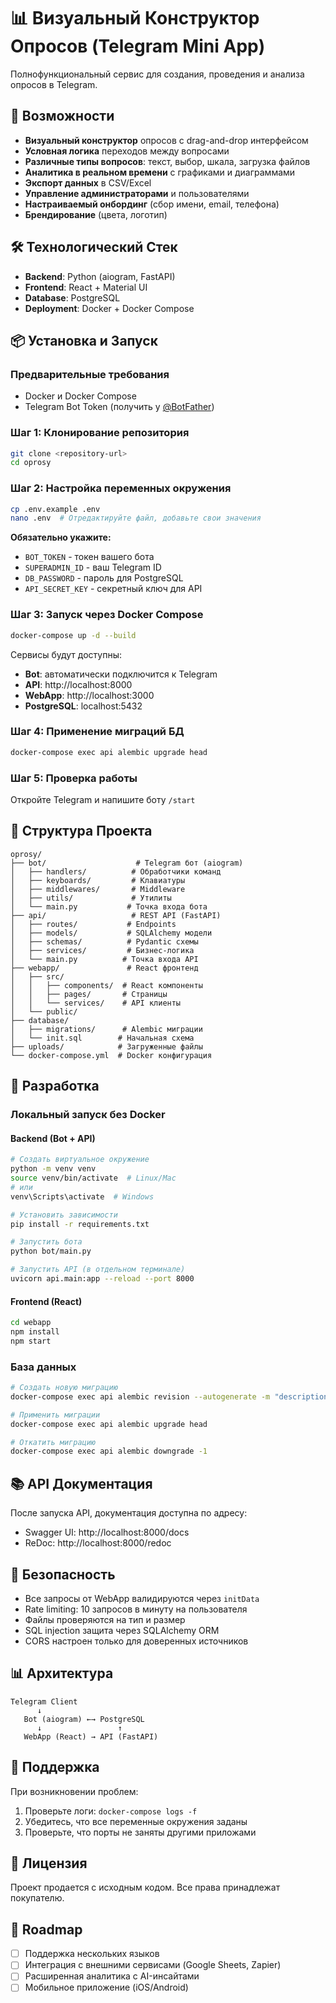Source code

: # 📊 Визуальный Конструктор Опросов (Telegram Mini App)

Полнофункциональный сервис для создания, проведения и анализа опросов в Telegram.

## 🚀 Возможности

- **Визуальный конструктор** опросов с drag-and-drop интерфейсом
- **Условная логика** переходов между вопросами
- **Различные типы вопросов**: текст, выбор, шкала, загрузка файлов
- **Аналитика в реальном времени** с графиками и диаграммами
- **Экспорт данных** в CSV/Excel
- **Управление администраторами** и пользователями
- **Настраиваемый онбординг** (сбор имени, email, телефона)
- **Брендирование** (цвета, логотип)

## 🛠 Технологический Стек

- **Backend**: Python (aiogram, FastAPI)
- **Frontend**: React + Material UI
- **Database**: PostgreSQL
- **Deployment**: Docker + Docker Compose

## 📦 Установка и Запуск

### Предварительные требования

- Docker и Docker Compose
- Telegram Bot Token (получить у [@BotFather](https://t.me/BotFather))

### Шаг 1: Клонирование репозитория

```bash
git clone <repository-url>
cd oprosy
```

### Шаг 2: Настройка переменных окружения

```bash
cp .env.example .env
nano .env  # Отредактируйте файл, добавьте свои значения
```

**Обязательно укажите:**
- `BOT_TOKEN` - токен вашего бота
- `SUPERADMIN_ID` - ваш Telegram ID
- `DB_PASSWORD` - пароль для PostgreSQL
- `API_SECRET_KEY` - секретный ключ для API

### Шаг 3: Запуск через Docker Compose

```bash
docker-compose up -d --build
```

Сервисы будут доступны:
- **Bot**: автоматически подключится к Telegram
- **API**: http://localhost:8000
- **WebApp**: http://localhost:3000
- **PostgreSQL**: localhost:5432

### Шаг 4: Применение миграций БД

```bash
docker-compose exec api alembic upgrade head
```

### Шаг 5: Проверка работы

Откройте Telegram и напишите боту `/start`

## 📁 Структура Проекта

```
oprosy/
├── bot/                    # Telegram бот (aiogram)
│   ├── handlers/          # Обработчики команд
│   ├── keyboards/         # Клавиатуры
│   ├── middlewares/       # Middleware
│   ├── utils/             # Утилиты
│   └── main.py           # Точка входа бота
├── api/                   # REST API (FastAPI)
│   ├── routes/           # Endpoints
│   ├── models/           # SQLAlchemy модели
│   ├── schemas/          # Pydantic схемы
│   ├── services/         # Бизнес-логика
│   └── main.py          # Точка входа API
├── webapp/               # React фронтенд
│   ├── src/
│   │   ├── components/  # React компоненты
│   │   ├── pages/       # Страницы
│   │   └── services/    # API клиенты
│   └── public/
├── database/
│   ├── migrations/      # Alembic миграции
│   └── init.sql        # Начальная схема
├── uploads/            # Загруженные файлы
└── docker-compose.yml  # Docker конфигурация
```

## 🔧 Разработка

### Локальный запуск без Docker

#### Backend (Bot + API)

```bash
# Создать виртуальное окружение
python -m venv venv
source venv/bin/activate  # Linux/Mac
# или
venv\Scripts\activate  # Windows

# Установить зависимости
pip install -r requirements.txt

# Запустить бота
python bot/main.py

# Запустить API (в отдельном терминале)
uvicorn api.main:app --reload --port 8000
```

#### Frontend (React)

```bash
cd webapp
npm install
npm start
```

### База данных

```bash
# Создать новую миграцию
docker-compose exec api alembic revision --autogenerate -m "description"

# Применить миграции
docker-compose exec api alembic upgrade head

# Откатить миграцию
docker-compose exec api alembic downgrade -1
```

## 📚 API Документация

После запуска API, документация доступна по адресу:
- Swagger UI: http://localhost:8000/docs
- ReDoc: http://localhost:8000/redoc

## 🔐 Безопасность

- Все запросы от WebApp валидируются через `initData`
- Rate limiting: 10 запросов в минуту на пользователя
- Файлы проверяются на тип и размер
- SQL injection защита через SQLAlchemy ORM
- CORS настроен только для доверенных источников

## 📊 Архитектура

```
Telegram Client
      ↓
   Bot (aiogram) ←→ PostgreSQL
      ↓                 ↑
   WebApp (React) → API (FastAPI)
```

## 🤝 Поддержка

При возникновении проблем:
1. Проверьте логи: `docker-compose logs -f`
2. Убедитесь, что все переменные окружения заданы
3. Проверьте, что порты не заняты другими приложами

## 📝 Лицензия

Проект продается с исходным кодом. Все права принадлежат покупателю.

## 🎯 Roadmap

- [ ] Поддержка нескольких языков
- [ ] Интеграция с внешними сервисами (Google Sheets, Zapier)
- [ ] Расширенная аналитика с AI-инсайтами
- [ ] Мобильное приложение (iOS/Android)
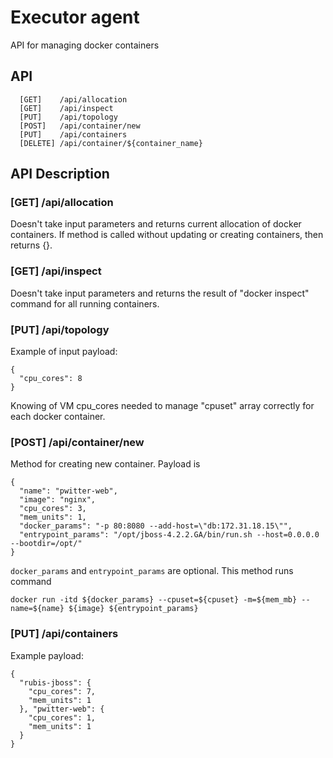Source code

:# Executor agent
API for managing docker containers
## API
```
  [GET]    /api/allocation
  [GET]    /api/inspect
  [PUT]    /api/topology
  [POST]   /api/container/new
  [PUT]    /api/containers
  [DELETE] /api/container/${container_name}
```
## API Description
### [GET] /api/allocation
Doesn't take input parameters and returns current allocation of docker containers. If method is called without updating or creating containers, then returns {}.
### [GET] /api/inspect
Doesn't take input parameters and returns the result of "docker inspect" command for all running containers.
### [PUT] /api/topology
Example of input payload:
```
{
  "cpu_cores": 8
}
```
Knowing of VM cpu_cores needed to manage "cpuset" array correctly for each docker container.
### [POST] /api/container/new
Method for creating new container. Payload is
```
{
  "name": "pwitter-web",
  "image": "nginx",
  "cpu_cores": 3,
  "mem_units": 1,
  "docker_params": "-p 80:8080 --add-host=\"db:172.31.18.15\"",
  "entrypoint_params": "/opt/jboss-4.2.2.GA/bin/run.sh --host=0.0.0.0 --bootdir=/opt/"
}
```
`docker_params` and `entrypoint_params` are optional.
This method runs command
```
docker run -itd ${docker_params} --cpuset=${cpuset} -m=${mem_mb} --name=${name} ${image} ${entrypoint_params}
```

### [PUT] /api/containers
Example payload:
```
{
  "rubis-jboss": {
    "cpu_cores": 7,
    "mem_units": 1
  }, "pwitter-web": {
    "cpu_cores": 1,
    "mem_units": 1
  }
}
```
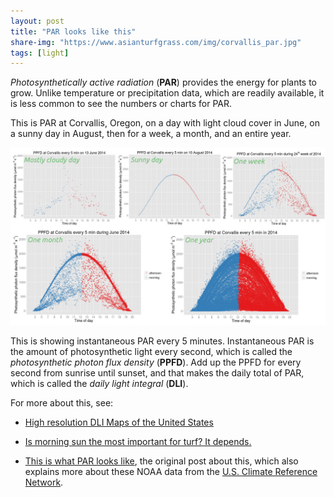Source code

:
 ```yaml
---
layout: post
title: "PAR looks like this"
share-img: "https://www.asianturfgrass.com/img/corvallis_par.jpg"
tags: [light]
---
```


*Photosynthetically active radiation* (**PAR**) provides the energy for plants to grow. Unlike temperature or precipitation data, which are readily available, it is less common to see the numbers or charts for PAR. 

This is PAR at Corvallis, Oregon, on a day with light cloud cover in June, on a sunny day in August, then for a week, a month, and an entire year.

![5 charts of PAR at Corvallis in 2014, from one day up to one year](/img/corvallis_par.jpg)

This is showing instantaneous PAR every 5 minutes. Instantaneous PAR is the amount of photosynthetic light every second, which is called the *photosynthetic photon flux density* (**PPFD**). Add up the PPFD for every second from sunrise until sunset, and that makes the daily total of PAR, which is called the *daily light integral* (**DLI**).

For more about this, see:

* [High resolution DLI Maps of the United States](https://www.asianturfgrass.com/2018-10-14-high-resolution-dli-maps-united-states/)

* [Is morning sun the most important for turf? It depends.](https://www.asianturfgrass.com/2018-04-28-morning-sun-most-important-for-turf/)

* [This is what PAR looks like](https://www.blog.asianturfgrass.com/2015/06/this-is-what-par-looks-like.html), the original post about this, which also explains more about these NOAA data from the [U.S. Climate Reference Network](https://www.ncdc.noaa.gov/crn/qcdatasets.html).
 

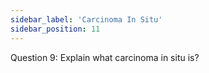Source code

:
 ```yaml
---
sidebar_label: 'Carcinoma In Situ'
sidebar_position: 11
---
```

Question 9: Explain what carcinoma in situ is?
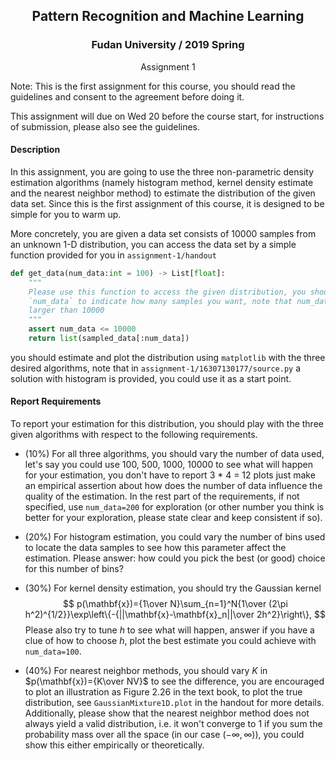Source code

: ## <center>Pattern Recognition and Machine Learning</center>

### <center>Fudan University / 2019 Spring</center>

<center>Assignment 1</center>

Note: This is the first assignment for this course, you should read the guidelines and consent to the agreement before doing it.

This assignment will due on Wed 20 before the course start, for instructions of submission, please also see the guidelines.

#### Description

In this assignment, you are going to use the three non-parametric density estimation algorithms (namely histogram method, kernel density estimate and the nearest neighbor method) to estimate the distribution of the given data set. Since this is the first assignment of this course, it is designed to be simple for you to warm up.

More concretely, you are given a data set consists of 10000 samples from an unknown 1-D distribution, you can access the data set by a simple function provided for you in `assignment-1/handout`

```python
def get_data(num_data:int = 100) -> List[float]:
    """
    Please use this function to access the given distribution, you should provide an int
    `num_data` to indicate how many samples you want, note that num_data must be no
    larger than 10000
    """
    assert num_data <= 10000
    return list(sampled_data[:num_data])
```

you should estimate and plot the distribution using `matplotlib` with the three desired algorithms, note that in `assignment-1/16307130177/source.py` a solution with histogram is provided, you could use it as a start point.


#### Report Requirements

To report your estimation for this distribution, you should play with the three given algorithms with respect to the following requirements.

* (10%) For all three algorithms, you should vary the number of data used, let's say you could use 100, 500, 1000, 10000 to see what will happen for your estimation, you don't have to report 3 * 4 = 12 plots just make an empirical assertion about how does the number of data influence the quality of the estimation. In the rest part of the requirements, if not specified, use `num_data=200` for exploration (or other number you think is better for your exploration, please state clear and keep consistent if so).

* (20%) For histogram estimation, you could vary the number of bins used to locate the data samples to see how this parameter affect the estimation. Please answer: how could you pick the best (or good) choice for this number of bins?

* (30%) For kernel density estimation, you should try the Gaussian kernel
  $$
  p(\mathbf{x})={1\over N}\sum_{n=1}^N{1\over (2\pi h^2)^{1/2}}\exp\left\{-{||\mathbf{x}-\mathbf{x}_n||\over 2h^2}\right\},
  $$
  Please also try to tune $h$ to see what will happen, answer if you have a clue of how to choose $h$, plot the best estimate you could achieve with `num_data=100`.

* (40%) For nearest neighbor methods, you should vary $K$ in $p(\mathbf{x})={K\over NV}$ to see the difference, you are encouraged to plot an illustration as Figure 2.26 in the text book, to plot the true distribution, see `GaussianMixture1D.plot` in the handout for more details. Additionally, please show that the nearest neighbor method does not always yield a valid distribution, i.e. it won't converge to 1 if you sum the probability mass over all the space (in our case $(-\infty, \infty)$), you could show this either empirically or theoretically.

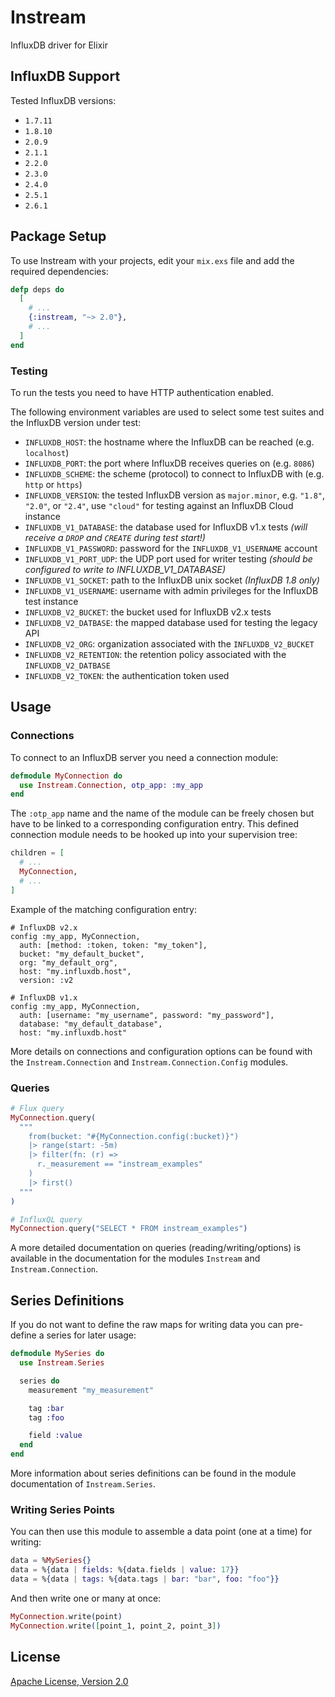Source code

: # Instream

InfluxDB driver for Elixir

## InfluxDB Support

Tested InfluxDB versions:

- `1.7.11`
- `1.8.10`
- `2.0.9`
- `2.1.1`
- `2.2.0`
- `2.3.0`
- `2.4.0`
- `2.5.1`
- `2.6.1`

## Package Setup

To use Instream with your projects, edit your `mix.exs` file and add the required dependencies:

```elixir
defp deps do
  [
    # ...
    {:instream, "~> 2.0"},
    # ...
  ]
end
```

### Testing

To run the tests you need to have HTTP authentication enabled.

The following environment variables are used to select some test suites and the InfluxDB version under test:

- `INFLUXDB_HOST`: the hostname where the InfluxDB can be reached (e.g. `localhost`)
- `INFLUXDB_PORT`: the port where InfluxDB receives queries on (e.g. `8086`)
- `INFLUXDB_SCHEME`: the scheme (protocol) to connect to InfluxDB with (e.g. `http` or `https`)
- `INFLUXDB_VERSION`: the tested InfluxDB version as `major.minor`, e.g. `"1.8"`, `"2.0"`, or `"2.4"`, use `"cloud"` for testing against an InfluxDB Cloud instance
- `INFLUXDB_V1_DATABASE`: the database used for InfluxDB v1.x tests _(will receive a `DROP` and `CREATE` during test start!)_
- `INFLUXDB_V1_PASSWORD`: password for the `INFLUXDB_V1_USERNAME` account
- `INFLUXDB_V1_PORT_UDP`: the UDP port used for writer testing _(should be configured to write to INFLUXDB\_V1\_DATABASE)_
- `INFLUXDB_V1_SOCKET`: path to the InfluxDB unix socket _(InfluxDB 1.8 only)_
- `INFLUXDB_V1_USERNAME`: username with admin privileges for the InfluxDB test instance
- `INFLUXDB_V2_BUCKET`: the bucket used for InfluxDB v2.x tests
- `INFLUXDB_V2_DATBASE`: the mapped database used for testing the legacy API
- `INFLUXDB_V2_ORG`: organization associated with the `INFLUXDB_V2_BUCKET`
- `INFLUXDB_V2_RETENTION`: the retention policy associated with the `INFLUXDB_V2_DATBASE`
- `INFLUXDB_V2_TOKEN`: the authentication token used

## Usage

### Connections

To connect to an InfluxDB server you need a connection module:

```elixir
defmodule MyConnection do
  use Instream.Connection, otp_app: :my_app
end
```

The `:otp_app` name and the name of the module can be freely chosen but have to be linked to a corresponding configuration entry. This defined connection module needs to be hooked up into your supervision tree:

```elixir
children = [
  # ...
  MyConnection,
  # ...
]
```

Example of the matching configuration entry:

```
# InfluxDB v2.x
config :my_app, MyConnection,
  auth: [method: :token, token: "my_token"],
  bucket: "my_default_bucket",
  org: "my_default_org",
  host: "my.influxdb.host",
  version: :v2

# InfluxDB v1.x
config :my_app, MyConnection,
  auth: [username: "my_username", password: "my_password"],
  database: "my_default_database",
  host: "my.influxdb.host"
```

More details on connections and configuration options can be found with the `Instream.Connection` and `Instream.Connection.Config` modules.

### Queries

```elixir
# Flux query
MyConnection.query(
  """
    from(bucket: "#{MyConnection.config(:bucket)}")
    |> range(start: -5m)
    |> filter(fn: (r) =>
      r._measurement == "instream_examples"
    )
    |> first()
  """
)

# InfluxQL query
MyConnection.query("SELECT * FROM instream_examples")
```

A more detailed documentation on queries (reading/writing/options) is available in the documentation for the modules `Instream` and `Instream.Connection`.

## Series Definitions

If you do not want to define the raw maps for writing data you can pre-define a series for later usage:

```elixir
defmodule MySeries do
  use Instream.Series

  series do
    measurement "my_measurement"

    tag :bar
    tag :foo

    field :value
  end
end
```

More information about series definitions can be found in the module documentation of `Instream.Series`.

### Writing Series Points

You can then use this module to assemble a data point (one at a time) for writing:

```elixir
data = %MySeries{}
data = %{data | fields: %{data.fields | value: 17}}
data = %{data | tags: %{data.tags | bar: "bar", foo: "foo"}}
```

And then write one or many at once:

```elixir
MyConnection.write(point)
MyConnection.write([point_1, point_2, point_3])
```

## License

[Apache License, Version 2.0](http://www.apache.org/licenses/LICENSE-2.0)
§
▸ DIRECTIONS
All lines with the word "function" need to be copied from the data above.

▸ RESPONSE BELOW
More concretely, you are given a data set consists of 10000 samples from an unknown 1-D distribution, you can access the data set by a simple function provided for you in `assignment-1/handout`
    Please use this function to access the given distribution, you should provide an int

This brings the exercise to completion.